THOMAS A. THOMAS, JR.,
TRUSTEE,
Defendant.
_____________________________/
ORDER GRANTING MOTION TO INTERVENE
THIS CAUSE is before the Court upon the Motion to Intervene [DE 13], filed by
Anthony Balzebre and Dorothy Balzebre (together, “the Balzebres”). The Court has
considered the motion, Defendant’s response [DE 18], the Balzebres’ reply [DE 19], the
record in this case, and is otherwise fully advised in the premises.
I. BACKGROUND
On February 25, 2013, Plaintiff Robert Cohen filed this action against Defendant
Thomas A. Thomas, Trustee (“Thomas”), for violations of Title III of the Americans with
Disabilities Act (“ADA”), 42 U.S.C. § 12181, et seq. Thomas is the fee simple owner of
the subject property, which is a shopping plaza located at 3031 Johnson Street,
Hollywood, Florida. The Balzebres are lessees of the plaza, with a 99-year lease
ending in the year 2059. They have attached a copy of the lease [DE 13-1] to the
motion, and Thomas does not dispute the validity of the attached document. As it
pertains to the present matter, the lease provides that the Balzebres will, at their sole
cost and expense,
make all repairs, alterations and/or additions, whether ordinary or
extraordinary, that may be required by any present or future law,
ordinance, regulation or statute in connection with the occupation and use
of the demised premises and all repairs which may be necessary to
prevent the building or buildings and/or furniture and furnishings from
falling into a state of ill-repair . . . .
DE 13-1 at 17. Additionally, the lease states that the Balzebres “shall indemnify and
keep harmless the Lessors from and against any loss, cost, damage and expense
arising out of and in connection with any building and improvement upon said
premises . . . .” Id. at 28. Further, it provides that the Balzebres will be found to have
breached the lease if they fail to “conform to . . .all . . . laws and regulations of . . . the
United States of America . . . .” DE 13-1 at 17. Based on their obligations under the
lease, the Balzebres assert that they have a substantial interest in this action, separate
from Thomas’ interest. Thus, in the instant motion, the Balzebres seek to intervene as
of right as Defendants in this matter.

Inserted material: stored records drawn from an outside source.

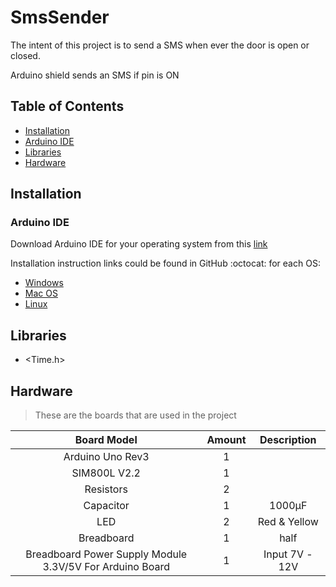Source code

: # SmsSender

The intent of this project is to send a SMS when ever the door is open or closed.

Arduino shield sends an SMS if pin is ON

## Table of Contents

- [Installation](#Installation)
- [Arduino IDE](#Arduino_IDE)
- [Libraries](#Libraries)
- [Hardware](#Hardware)

## Installation

### Arduino IDE

Download Arduino IDE for your operating system from this [link](https://www.arduino.cc/en/Main/Software)

Installation instruction links could be found in GitHub :octocat: for each OS:

- [Windows](https://www.arduino.cc/en/Guide/Windows)
- [Mac OS](https://www.arduino.cc/en/Guide/MacOSX)
- [Linux](https://www.arduino.cc/en/Guide/Linux)

## Libraries

- <Time.h>

## Hardware

>These are the boards that are used in the project

Board Model|Amount|Description
:---:|:---:|:---:
|Arduino Uno Rev3|1
|SIM800L V2.2|1
|Resistors|2
|Capacitor|1|1000µF
|LED|2|Red & Yellow
|Breadboard|1|half
|Breadboard Power Supply Module 3.3V/5V For Arduino Board |1|Input 7V - 12V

Thomas opposes the motion.
II. ANALYSIS
Pursuant to Federal Rule of Civil Procedure 24(a)(2), a party may intervene as of
right if he can establish that:
(1) his application to intervene is timely; (2) he has an interest relating to
the property or transaction which is the subject of the action; (3) he is so
situated that disposition of the action, as a practical matter, may impede
or impair his ability to protect that interest; and (4) his interest is
represented inadequately by the existing parties to the suit.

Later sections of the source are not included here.